The result is that the cloud is mostly correct, by virtue that join() involves calls to find_successor that will update any intermediate out of date nodes.

Benefit: Reduction in messages needed for join, and finger tables are corrected on a "need to know" basis.

Impact: Modifications to algorithm, update_predecessor, timestamping of finger tables. No impact on file system code.

Concurrent Join/Leave via Distributed Mutex

A big problem with the paper is that they suggest periodic polling to overcome the problem of systemwide state disparity that may occur if concurrent joins/leaves are taking place. The problem with polling is twofold: A better alternative is to use a distributed mutual exclusion protocol to lock the cloud while a join/leave is taking place, resulting in concurrent join/leave attempts becoming serialized over the entire system.

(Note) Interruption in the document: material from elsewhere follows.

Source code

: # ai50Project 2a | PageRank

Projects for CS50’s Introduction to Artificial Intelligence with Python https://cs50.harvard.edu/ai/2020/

A suggestion is to use Raymond's tree-based token algorithm using the chord fingers as an approximation of the binary tree. Token passing will work fine given the main project assumptions:

A more resilient method would be to use voting protocols, possibly El-Abaddi quorum-based, where the quorum could be derived from the tree-like arrangement of nodes in the finger table of the locking node (further thought is needed on what the quorum should be). The benefit of a voting mutex would be correct state during partitions, but would require use of the "lazy" finger table update technique to tolerate partition rejoins. This could work.

Distributed mutex will enable us to have the benefits of explicit state maintenance (the section 4 algorithms in the paper) and yet permit simultaneous joins/leaves.

Benefit: Concurrent join/leave handling without polling.

Impact: Implementation of Raymond Tree distributed mutex algorithm in the join/leave message manager components, no impact to file system semantics. Hard to prototype using current prototype framework, since it is single-threaded, but could simulate the token passing part of it.